Shares of AMD shot up more than 7 percent last night and through this morning, all before the opening bell. Meanwhile, Intel's pre-market shares are down nearly 3 percent. That could be just a minor ding if the chip flaw turns out to be as serious as some of the early reports indicate. Likewise, AMD's rise is share value could be just the beginning of a steeper climb, as a significant drop in performance on Intel systems would undoubtedly boost sales of AMD's latest Zen-based CPUs.
Shares of AMD surged more than 7 percent last night and are up 5.46 percent in early market trading. (Source: Google)
It's all too early to tell, but what we know so far is that Windows and Linux kernels require a redesign of sorts to sidestep the bug. Microsoft has an embargo on the release notes and is expected to reveal more details when it rolls out its Patch Tuesday update. Intel should also have some official information to share on the matter by then. In the meantime, we suspect Intel is working closely with Microsoft to mitigate the fallout and make sure the potential impact gets relayed correctly.
The bug in question is a hardware flaw that, when exploited, would allow an attacker to sniff out the contents of protected kernel memory.
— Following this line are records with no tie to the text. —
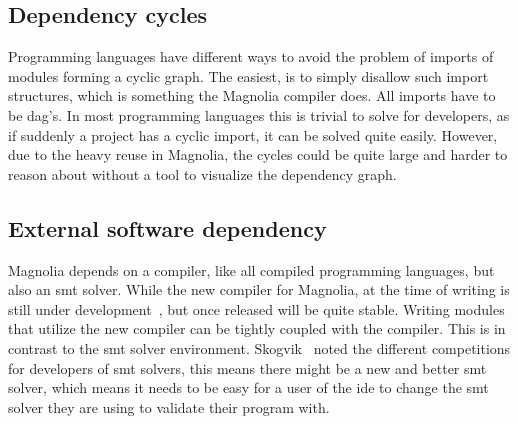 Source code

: \subsection{Dependency cycles}

Programming languages have different ways to avoid the problem of imports of
modules forming a cyclic graph. The easiest, is to simply disallow such import
structures, which is something the Magnolia compiler does. All imports have to be
\gls*{dag}'s. In most programming languages this is trivial to solve for
developers, as if suddenly a project has a cyclic import, it can be solved quite
easily. However, due to the heavy reuse in Magnolia, the cycles could be quite
large and harder to reason about without a tool to visualize the dependency graph.

\subsection{External software dependency}

Magnolia depends on a compiler, like all compiled programming languages, but
also an \gls*{smt} solver. While the new compiler for Magnolia, at the time of
writing is still under development~\cite{wiig}, but once released will be quite
stable. Writing modules that utilize the new compiler can be tightly coupled
with the compiler. This is in contrast to the \gls*{smt} solver environment.
Skogvik~\cite{beateVerification} noted the different competitions for developers
of \gls*{smt} solvers, this means there might be a new and better \gls*{smt}
solver, which means it needs to be easy for a user of the \gls*{ide} to change
the \gls*{smt} solver they are using to validate their program with.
This can contain all kinds of information, from mundane data entry to passwords and other sensitive stuff. Early reporting suggests that virtualized environments are most affected by this, though again, the true extent of the fallout won't be fully known until Microsoft issues a patch.
Interestingly enough, there is a LInux patch being doled out that implements a fix on all x86 processors, including AMD. So, AMD is not immune to the performance penalty, depending on the situation. However, AMD insists it has protections in place to prevent the kinds of attacks the flaw allows, and is recommending that users avoid the patch if running one of its processors.